◆ **THE PROBLEM**:
Lines with the word "Mastu" in them must be copied from the records below.

################

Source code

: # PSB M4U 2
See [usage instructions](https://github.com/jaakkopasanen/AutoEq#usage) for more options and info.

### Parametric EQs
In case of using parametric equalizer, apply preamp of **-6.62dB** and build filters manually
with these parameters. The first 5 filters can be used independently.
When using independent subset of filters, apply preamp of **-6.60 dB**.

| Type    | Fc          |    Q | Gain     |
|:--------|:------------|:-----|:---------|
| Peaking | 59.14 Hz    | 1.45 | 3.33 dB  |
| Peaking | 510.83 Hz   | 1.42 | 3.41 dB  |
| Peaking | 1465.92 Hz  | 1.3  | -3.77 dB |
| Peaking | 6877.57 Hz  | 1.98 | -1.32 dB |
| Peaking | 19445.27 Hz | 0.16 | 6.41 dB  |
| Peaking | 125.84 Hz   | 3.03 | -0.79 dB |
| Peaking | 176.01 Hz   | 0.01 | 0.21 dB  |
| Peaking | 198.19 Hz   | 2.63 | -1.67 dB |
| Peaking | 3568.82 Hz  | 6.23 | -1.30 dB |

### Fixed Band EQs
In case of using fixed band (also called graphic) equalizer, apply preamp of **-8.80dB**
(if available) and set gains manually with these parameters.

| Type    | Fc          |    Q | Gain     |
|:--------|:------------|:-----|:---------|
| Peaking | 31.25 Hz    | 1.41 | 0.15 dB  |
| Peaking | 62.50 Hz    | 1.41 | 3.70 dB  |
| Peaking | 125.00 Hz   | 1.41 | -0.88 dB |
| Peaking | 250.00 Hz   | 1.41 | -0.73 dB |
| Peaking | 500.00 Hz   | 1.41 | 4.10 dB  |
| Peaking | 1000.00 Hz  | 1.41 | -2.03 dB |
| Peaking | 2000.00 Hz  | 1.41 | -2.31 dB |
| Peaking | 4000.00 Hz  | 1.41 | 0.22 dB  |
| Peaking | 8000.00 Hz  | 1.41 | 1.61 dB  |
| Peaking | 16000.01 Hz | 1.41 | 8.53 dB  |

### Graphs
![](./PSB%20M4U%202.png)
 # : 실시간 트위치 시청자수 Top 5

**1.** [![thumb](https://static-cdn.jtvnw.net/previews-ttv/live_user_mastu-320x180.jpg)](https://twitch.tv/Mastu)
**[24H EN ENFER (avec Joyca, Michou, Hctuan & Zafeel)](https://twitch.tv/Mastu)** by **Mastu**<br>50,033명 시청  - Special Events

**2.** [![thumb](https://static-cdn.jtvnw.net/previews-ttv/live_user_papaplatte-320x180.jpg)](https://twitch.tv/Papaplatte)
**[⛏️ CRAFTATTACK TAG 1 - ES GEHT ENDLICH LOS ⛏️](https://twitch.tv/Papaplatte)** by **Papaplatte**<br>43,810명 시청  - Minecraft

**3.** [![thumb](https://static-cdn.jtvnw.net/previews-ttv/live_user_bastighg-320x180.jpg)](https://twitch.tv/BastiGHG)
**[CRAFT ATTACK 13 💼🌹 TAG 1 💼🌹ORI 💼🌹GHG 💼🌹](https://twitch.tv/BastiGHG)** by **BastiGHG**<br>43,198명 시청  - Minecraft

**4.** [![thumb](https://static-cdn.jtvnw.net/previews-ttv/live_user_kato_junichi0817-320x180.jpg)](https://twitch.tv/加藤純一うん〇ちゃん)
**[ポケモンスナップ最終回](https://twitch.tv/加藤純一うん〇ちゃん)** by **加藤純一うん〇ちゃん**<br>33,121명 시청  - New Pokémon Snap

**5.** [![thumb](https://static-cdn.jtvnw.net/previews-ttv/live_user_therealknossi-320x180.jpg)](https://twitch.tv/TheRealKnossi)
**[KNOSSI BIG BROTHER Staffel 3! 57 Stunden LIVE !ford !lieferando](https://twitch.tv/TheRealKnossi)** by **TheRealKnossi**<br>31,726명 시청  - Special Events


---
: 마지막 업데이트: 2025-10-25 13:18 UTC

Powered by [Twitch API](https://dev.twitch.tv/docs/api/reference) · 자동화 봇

################

◆ **EXERCISE OUTPUT**:
**1.** [![thumb](https://static-cdn.jtvnw.net/previews-ttv/live_user_mastu-320x180.jpg)](https://twitch.tv/Mastu)
**[24H EN ENFER (avec Joyca, Michou, Hctuan & Zafeel)](https://twitch.tv/Mastu)** by **Mastu**<br>50,033명 시청  - Special Events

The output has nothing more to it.